What odds are you looking for, precisely? How you ask the question is important; to me, the unlikely appearing part wasn't that two couples both happened to know you but that they met each other in a far away city. But I don't think you've defined the question very well.
posted by Justinian at 2:34 PM on April 1, 2008


This is bound to happen to each of us eventually, assuming we live long enough.
posted by toomuchpete at 3:02 PM on April 1, 2008


the chances of sitting beside a stranger on the plane who knows someone that you know are better than 50%... i read this in some math book as a kid and was always fascinated by the statement and wondered how they came up with that number...

having said that, i'm on about 10 to 50 flights a month and have never tested the theory...

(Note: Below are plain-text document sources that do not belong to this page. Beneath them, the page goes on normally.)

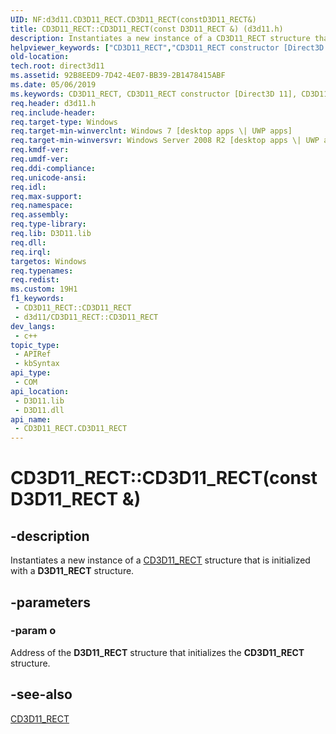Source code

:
 ```yaml
---
UID: NF:d3d11.CD3D11_RECT.CD3D11_RECT(constD3D11_RECT&)
title: CD3D11_RECT::CD3D11_RECT(const D3D11_RECT &) (d3d11.h)
description: Instantiates a new instance of a CD3D11_RECT structure that is initialized with a D3D11_RECT structure.
helpviewer_keywords: ["CD3D11_RECT","CD3D11_RECT constructor [Direct3D 11]","CD3D11_RECT constructor [Direct3D 11]","CD3D11_RECT interface","CD3D11_RECT interface [Direct3D 11]","CD3D11_RECT constructor","CD3D11_RECT.CD3D11_RECT","CD3D11_RECT.CD3D11_RECT(const D3D11_RECT &)","CD3D11_RECT::CD3D11_RECT","CD3D11_RECT::CD3D11_RECT()","CD3D11_RECT::CD3D11_RECT(const D3D11_RECT &)","d3d11/CD3D11_RECT::CD3D11_RECT","direct3d11.cd3d11_rect_cd3d11_rect"]
old-location: 
tech.root: direct3d11
ms.assetid: 92B8EED9-7D42-4E07-BB39-2B1478415ABF
ms.date: 05/06/2019
ms.keywords: CD3D11_RECT, CD3D11_RECT constructor [Direct3D 11], CD3D11_RECT constructor [Direct3D 11],CD3D11_RECT interface, CD3D11_RECT interface [Direct3D 11],CD3D11_RECT constructor, CD3D11_RECT.CD3D11_RECT, CD3D11_RECT.CD3D11_RECT(const D3D11_RECT &), CD3D11_RECT::CD3D11_RECT, CD3D11_RECT::CD3D11_RECT(), CD3D11_RECT::CD3D11_RECT(const D3D11_RECT &), d3d11/CD3D11_RECT::CD3D11_RECT, direct3d11.cd3d11_rect_cd3d11_rect
req.header: d3d11.h
req.include-header: 
req.target-type: Windows
req.target-min-winverclnt: Windows 7 [desktop apps \| UWP apps]
req.target-min-winversvr: Windows Server 2008 R2 [desktop apps \| UWP apps]
req.kmdf-ver: 
req.umdf-ver: 
req.ddi-compliance: 
req.unicode-ansi: 
req.idl: 
req.max-support: 
req.namespace: 
req.assembly: 
req.type-library: 
req.lib: D3D11.lib
req.dll: 
req.irql: 
targetos: Windows
req.typenames: 
req.redist: 
ms.custom: 19H1
f1_keywords:
 - CD3D11_RECT::CD3D11_RECT
 - d3d11/CD3D11_RECT::CD3D11_RECT
dev_langs:
 - c++
topic_type:
 - APIRef
 - kbSyntax
api_type:
 - COM
api_location:
 - D3D11.lib
 - D3D11.dll
api_name:
 - CD3D11_RECT.CD3D11_RECT
---
```


# CD3D11_RECT::CD3D11_RECT(const D3D11_RECT &)


## -description

Instantiates a new instance of a <a href="https://msdn.microsoft.com/737B47A3-E609-48E4-A0B6-017206E500B1">CD3D11_RECT</a> structure that is initialized with a **D3D11_RECT** structure.

## -parameters

### -param o

Address of the **D3D11_RECT** structure that initializes the **CD3D11_RECT** structure.

## -see-also

<a href="https://msdn.microsoft.com/737B47A3-E609-48E4-A0B6-017206E500B1">CD3D11_RECT</a>

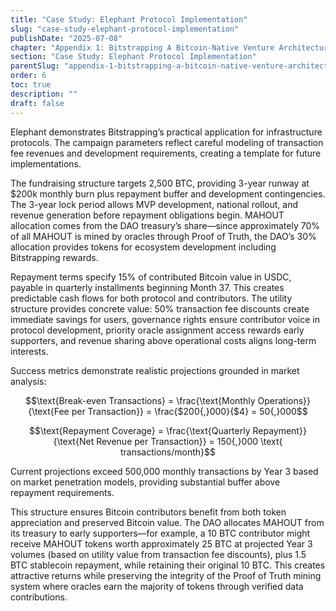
 ```yaml
---
title: "Case Study: Elephant Protocol Implementation"
slug: "case-study-elephant-protocol-implementation"
publishDate: "2025-07-08"
chapter: "Appendix 1: Bitstrapping A Bitcoin-Native Venture Architecture"
section: "Case Study: Elephant Protocol Implementation"
parentSlug: "appendix-1-bitstrapping-a-bitcoin-native-venture-architecture"
order: 6
toc: true
description: ""
draft: false
---
```


Elephant demonstrates Bitstrapping’s practical application for infrastructure protocols. The campaign parameters reflect
careful modeling of transaction fee revenues and development requirements, creating a template for future
implementations.

The fundraising structure targets 2,500 BTC, providing 3-year runway at $200k monthly burn plus repayment buffer and
development contingencies. The 3-year lock period allows MVP development, national rollout, and revenue generation
before repayment obligations begin. MAHOUT allocation comes from the DAO treasury’s share—since approximately 70% of all
MAHOUT is mined by oracles through Proof of Truth, the DAO’s 30% allocation provides tokens for ecosystem development
including Bitstrapping rewards.

Repayment terms specify 15% of contributed Bitcoin value in USDC, payable in quarterly installments beginning Month 37.
This creates predictable cash flows for both protocol and contributors. The utility structure provides concrete value:
50% transaction fee discounts create immediate savings for users, governance rights ensure contributor voice in protocol
development, priority oracle assignment access rewards early supporters, and revenue sharing above operational costs
aligns long-term interests.

Success metrics demonstrate realistic projections grounded in market analysis:

$$\text{Break-even Transactions} = \frac{\text{Monthly Operations}}{\text{Fee per Transaction}} = \frac{$200{,}000}{$4} = 50{,}000$$

$$\text{Repayment Coverage} = \frac{\text{Quarterly Repayment}}{\text{Net Revenue per Transaction}} = 150{,}000 \text{ transactions/month}$$

Current projections exceed 500,000 monthly transactions by Year 3 based on market penetration models, providing
substantial buffer above repayment requirements.

This structure ensures Bitcoin contributors benefit from both token appreciation and preserved Bitcoin value. The DAO
allocates MAHOUT from its treasury to early supporters—for example, a 10 BTC contributor might receive MAHOUT tokens
worth approximately 25 BTC at projected Year 3 volumes (based on utility value from transaction fee discounts), plus 1.5
BTC stablecoin repayment, while retaining their original 10 BTC. This creates attractive returns while preserving the
integrity of the Proof of Truth mining system where oracles earn the majority of tokens through verified data
contributions.
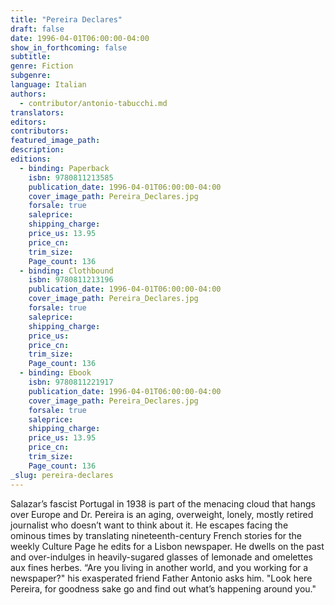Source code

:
 ```yaml
---
title: "Pereira Declares"
draft: false
date: 1996-04-01T06:00:00-04:00
show_in_forthcoming: false
subtitle:
genre: Fiction
subgenre:
language: Italian
authors:
  - contributor/antonio-tabucchi.md
translators:
editors:
contributors:
featured_image_path:
description:
editions:
  - binding: Paperback
    isbn: 9780811213585
    publication_date: 1996-04-01T06:00:00-04:00
    cover_image_path: Pereira_Declares.jpg
    forsale: true
    saleprice:
    shipping_charge:
    price_us: 13.95
    price_cn:
    trim_size:
    Page_count: 136
  - binding: Clothbound
    isbn: 9780811213196
    publication_date: 1996-04-01T06:00:00-04:00
    cover_image_path: Pereira_Declares.jpg
    forsale: true
    saleprice:
    shipping_charge:
    price_us:
    price_cn:
    trim_size:
    Page_count: 136
  - binding: Ebook
    isbn: 9780811221917
    publication_date: 1996-04-01T06:00:00-04:00
    cover_image_path: Pereira_Declares.jpg
    forsale: true
    saleprice:
    shipping_charge:
    price_us: 13.95
    price_cn:
    trim_size:
    Page_count: 136
_slug: pereira-declares
---
```


Salazar’s fascist Portugal in 1938 is part of the menacing cloud that hangs over Europe and Dr. Pereira is an aging, overweight, lonely, mostly retired journalist who doesn’t want to think about it. He escapes facing the ominous times by translating nineteenth-century French stories for the weekly Culture Page he edits for a Lisbon newspaper. He dwells on the past and over-indulges in heavily-sugared glasses of lemonade and omelettes aux fines herbes. “Are you living in another world, and you working for a newspaper?" his exasperated friend Father Antonio asks him. "Look here Pereira, for goodness sake go and find out what’s happening around you."

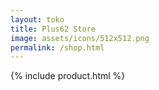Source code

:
 ```yaml
---
layout: toko
title: Plus62 Store
image: assets/icons/512x512.png
permalink: /shop.html
---
```


{% include product.html %}
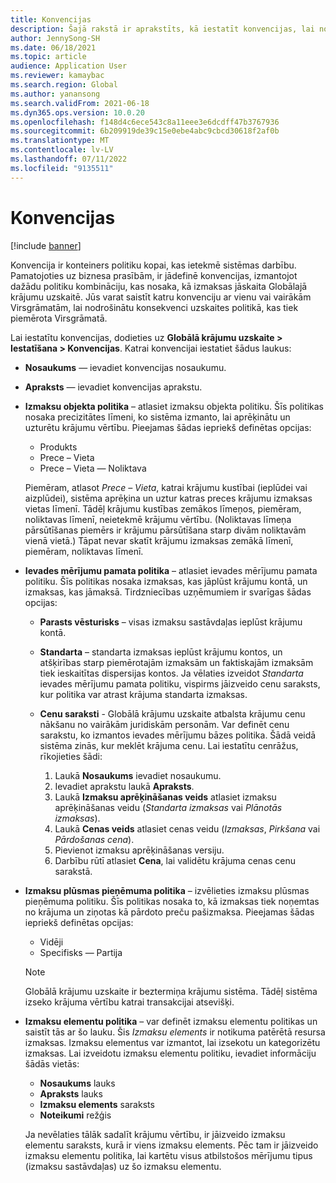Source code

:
 ```yaml
---
title: Konvencijas
description: Šajā rakstā ir aprakstīts, kā iestatīt konvencijas, lai noteiktu, kā izmaksas jāskaita globālajā krājumu uzskaitē.
author: JennySong-SH
ms.date: 06/18/2021
ms.topic: article
audience: Application User
ms.reviewer: kamaybac
ms.search.region: Global
ms.author: yanansong
ms.search.validFrom: 2021-06-18
ms.dyn365.ops.version: 10.0.20
ms.openlocfilehash: f148d4c6ece543c8a11eee3e6dcdff47b3767936
ms.sourcegitcommit: 6b209919de39c15e0ebe4abc9cbcd30618f2af0b
ms.translationtype: MT
ms.contentlocale: lv-LV
ms.lasthandoff: 07/11/2022
ms.locfileid: "9135511"
---
```

# <a name="conventions"></a>Konvencijas

[!include [banner](../includes/banner.md)]

Konvencija ir konteiners politiku kopai, kas ietekmē sistēmas darbību. Pamatojoties uz biznesa prasībām, ir jādefinē konvencijas, izmantojot dažādu politiku kombināciju, kas nosaka, kā izmaksas jāskaita Globālajā krājumu uzskaitē. Jūs varat saistīt katru konvenciju ar vienu vai vairākām Virsgrāmatām, lai nodrošinātu konsekvenci uzskaites politikā, kas tiek piemērota Virsgrāmatā.

Lai iestatītu konvencijas, dodieties uz **Globālā krājumu uzskaite \> Iestatīšana \> Konvencijas**. Katrai konvencijai iestatiet šādus laukus:

- **Nosaukums** — ievadiet konvencijas nosaukumu.
- **Apraksts** — ievadiet konvencijas aprakstu.
- **Izmaksu objekta politika** – atlasiet izmaksu objekta politiku. Šīs politikas nosaka precizitātes līmeni, ko sistēma izmanto, lai aprēķinātu un uzturētu krājumu vērtību. Pieejamas šādas iepriekš definētas opcijas:

    - Produkts
    - Prece – Vieta
    - Prece – Vieta — Noliktava

    Piemēram, atlasot *Prece – Vieta*, katrai krājumu kustībai (ieplūdei vai aizplūdei), sistēma aprēķina un uztur katras preces krājumu izmaksas vietas līmenī. Tādēļ krājumu kustības zemākos līmeņos, piemēram, noliktavas līmenī, neietekmē krājumu vērtību. (Noliktavas līmeņa pārsūtīšanas piemērs ir krājumu pārsūtīšana starp divām noliktavām vienā vietā.) Tāpat nevar skatīt krājumu izmaksas zemākā līmenī, piemēram, noliktavas līmenī.

- **Ievades mērījumu pamata politika** – atlasiet ievades mērījumu pamata politiku. Šīs politikas nosaka izmaksas, kas jāplūst krājumu kontā, un izmaksas, kas jāmaksā. Tirdzniecības uzņēmumiem ir svarīgas šādas opcijas:

    - **Parasts vēsturisks** – visas izmaksu sastāvdaļas ieplūst krājumu kontā.
    - **Standarta** – standarta izmaksas ieplūst krājumu kontos, un atšķirības starp piemērotajām izmaksām un faktiskajām izmaksām tiek ieskaitītas dispersijas kontos. Ja vēlaties izveidot *Standarta* ievades mērījumu pamata politiku, vispirms jāizveido cenu saraksts, kur politika var atrast krājuma standarta izmaksas.
    - **Cenu saraksti** - Globālā krājumu uzskaite atbalsta krājumu cenu nākšanu no vairākām juridiskām personām. Var definēt cenu sarakstu, ko izmantos ievades mērījumu bāzes politika. Šādā veidā sistēma zinās, kur meklēt krājuma cenu. Lai iestatītu cenrāžus, rīkojieties šādi:

        1. Laukā **Nosaukums** ievadiet nosaukumu.
        1. Ievadiet aprakstu laukā **Apraksts**.
        1. Laukā **Izmaksu aprēķināšanas veids** atlasiet izmaksu aprēķināšanas veidu (*Standarta izmaksas* vai *Plānotās izmaksas*).
        1. Laukā **Cenas veids** atlasiet cenas veidu (*Izmaksas*, *Pirkšana* vai *Pārdošanas cena*).
        1. Pievienot izmaksu aprēķināšanas versiju.
        1. Darbību rūtī atlasiet **Cena**, lai validētu krājuma cenas cenu sarakstā.

- **Izmaksu plūsmas pieņēmuma politika** – izvēlieties izmaksu plūsmas pieņēmuma politiku. Šīs politikas nosaka to, kā izmaksas tiek noņemtas no krājuma un ziņotas kā pārdoto preču pašizmaksa. Pieejamas šādas iepriekš definētas opcijas:

    - Vidēji
    - Specifisks — Partija

    > [!NOTE]
    > Globālā krājumu uzskaite ir beztermiņa krājumu sistēma. Tādēļ sistēma izseko krājuma vērtību katrai transakcijai atsevišķi.

- **Izmaksu elementu politika** – var definēt izmaksu elementu politikas un saistīt tās ar šo lauku. Šis *Izmaksu elements* ir notikuma patērētā resursa izmaksas. Izmaksu elementus var izmantot, lai izsekotu un kategorizētu izmaksas. Lai izveidotu izmaksu elementu politiku, ievadiet informāciju šādās vietās:

    - **Nosaukums** lauks
    - **Apraksts** lauks
    - **Izmaksu elements** saraksts
    - **Noteikumi** režģis

    Ja nevēlaties tālāk sadalīt krājumu vērtību, ir jāizveido izmaksu elementu saraksts, kurā ir viens izmaksu elements. Pēc tam ir jāizveido izmaksu elementu politika, lai kartētu visus atbilstošos mērījumu tipus (izmaksu sastāvdaļas) uz šo izmaksu elementu.
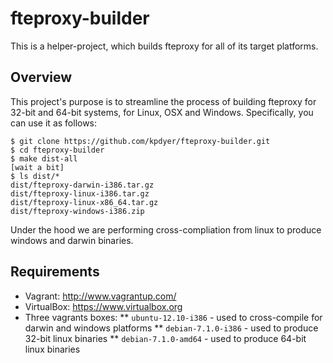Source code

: fteproxy-builder
================

This is a helper-project, which builds fteproxy for all of its target platforms.


Overview
--------

This project's purpose is to streamline the process of building fteproxy for 32-bit and 64-bit systems, for Linux, OSX and Windows. Specifically, you can use it as follows:

```
$ git clone https://github.com/kpdyer/fteproxy-builder.git
$ cd fteproxy-builder
$ make dist-all
[wait a bit]
$ ls dist/*
dist/fteproxy-darwin-i386.tar.gz
dist/fteproxy-linux-i386.tar.gz
dist/fteproxy-linux-x86_64.tar.gz
dist/fteproxy-windows-i386.zip
```

Under the hood we are performing cross-compliation from linux to produce windows and darwin binaries.


Requirements
------------

* Vagrant: http://www.vagrantup.com/
* VirtualBox: https://www.virtualbox.org
* Three vagrants boxes:
** ```ubuntu-12.10-i386``` - used to cross-compile for darwin and windows platforms
** ```debian-7.1.0-i386``` - used to produce 32-bit linux binaries
** ```debian-7.1.0-amd64``` - used to produce 64-bit linux binaries
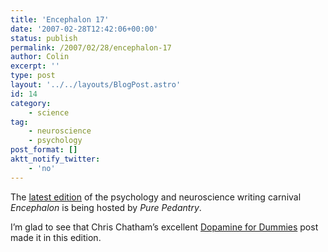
 ```yaml
---
title: 'Encephalon 17'
date: '2007-02-28T12:42:06+00:00'
status: publish
permalink: /2007/02/28/encephalon-17
author: Colin
excerpt: ''
type: post
layout: '../../layouts/BlogPost.astro'
id: 14
category:
    - science
tag:
    - neuroscience
    - psychology
post_format: []
aktt_notify_twitter:
    - 'no'
---
```

The [latest edition](https://scienceblogs.com/purepedantry/2007/02/encephalon_no_17_piratestyle.php) of the psychology and neuroscience writing carnival *Encephalon* is being hosted by *Pure Pedantry*.

I’m glad to see that Chris Chatham’s excellent [Dopamine for Dummies](https://scienceblogs.com/developingintelligence/2007/02/dopamine_for_dummies.php) post made it in this edition.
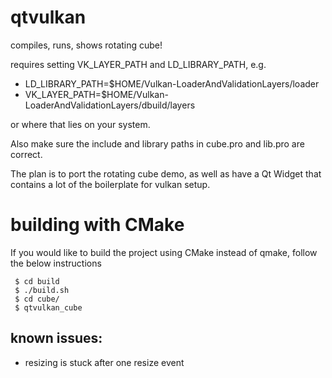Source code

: # qtvulkan

compiles, runs, shows rotating cube!

requires setting VK_LAYER_PATH and LD_LIBRARY_PATH, e.g.

* LD_LIBRARY_PATH=$HOME/Vulkan-LoaderAndValidationLayers/loader
* VK_LAYER_PATH=$HOME/Vulkan-LoaderAndValidationLayers/dbuild/layers

or where that lies on your system.

Also make sure the include and library paths in cube.pro and lib.pro are correct.

The plan is to port the rotating cube demo, as well as have a Qt Widget that contains a lot of the boilerplate for vulkan setup.

# building with CMake
If you would like to build the project using CMake instead of qmake, follow the below instructions

```
 $ cd build
 $ ./build.sh
 $ cd cube/
 $ qtvulkan_cube
```

## known issues:
* resizing is stuck after one resize event
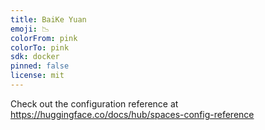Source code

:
 ```yaml
---
title: BaiKe Yuan
emoji: 📉
colorFrom: pink
colorTo: pink
sdk: docker
pinned: false
license: mit
---
```


Check out the configuration reference at https://huggingface.co/docs/hub/spaces-config-reference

hmm... i'll report back here next month and let ask.mefi know...
posted by dawdle at 3:47 PM on April 1, 2008


There's a great book called *Struck by Lightning* by a university of Toronto math prof named Rosenthal that discusses something quite a bit like your question, among other issues related to probabilities. His version is slightly different. He figures out the probability of running into a friend at Disney World when neither you nor the friend knew the other would be there. I don't recall the exact probabilities, but they weren't nearly as high as you might expect.
posted by trigger at 4:24 PM on April 1, 2008


Response by poster: Stop the World! I've been to DisneyWorld once, and I ran into a neighbor. Neither one of us knew the other was going. OK this is freaking me out.
posted by Gungho at 5:03 PM on April 1, 2008


The Odds of That is a fantastic (and quite lengthy, but in a good way) NYTimes piece that deals with coincidences. Covers everything from a suspiciously long list of dead/missing biochemists to situations like the one you describe.
posted by yellowbinder at 5:14 PM on April 1, 2008


"What are the odds? The mathematician will answer that even in the most unbelievable situations, the odds are actually very good. The law of large numbers says that with a large enough denominator -- in other words, in a big wide world -- stuff will happen, even very weird stuff. ''The really unusual day would be one where nothing unusual happens,'' explains Persi Diaconis, a Stanford statistician who has spent his career collecting and studying examples of coincidence. Given that there are 280 million people in the United States, he says, ''280 times a day, a one-in-a-million shot is going to occur.''

Throw your best story at him -- the one about running into your childhood playmate on a street corner in Azerbaijan or marrying a woman who has a birthmark shaped like a shooting star that is a perfect match for your own or dreaming that your great-aunt Lucy would break her collarbone hours before she actually does -- and he will nod politely and answer that such things happen all the time. In fact, he and his colleagues also warn me that although I pulled all examples in the prior sentence from thin air, I will probably get letters from readers saying one of those things actually happened to them. " - From the article I linked above
posted by yellowbinder at 5:20 PM on April 1, 2008


FWIW, I like to think about it like this, without specifically getting into numbers: if, before going on vacation you had said "Imagine I run into Juan's friend Pierre on April 4th at 3pm while on vacation in Vancouver. I've never met Pierre, heard of Pierre, and didn't know Juan had any friends on vacation in Vancouver." The odds of that happening are minuscule.

However, if you had simply said "Imagine I run into someone that knows someone I know", think about how large that pool of people would be, and therefore how much more likely it is to have happened.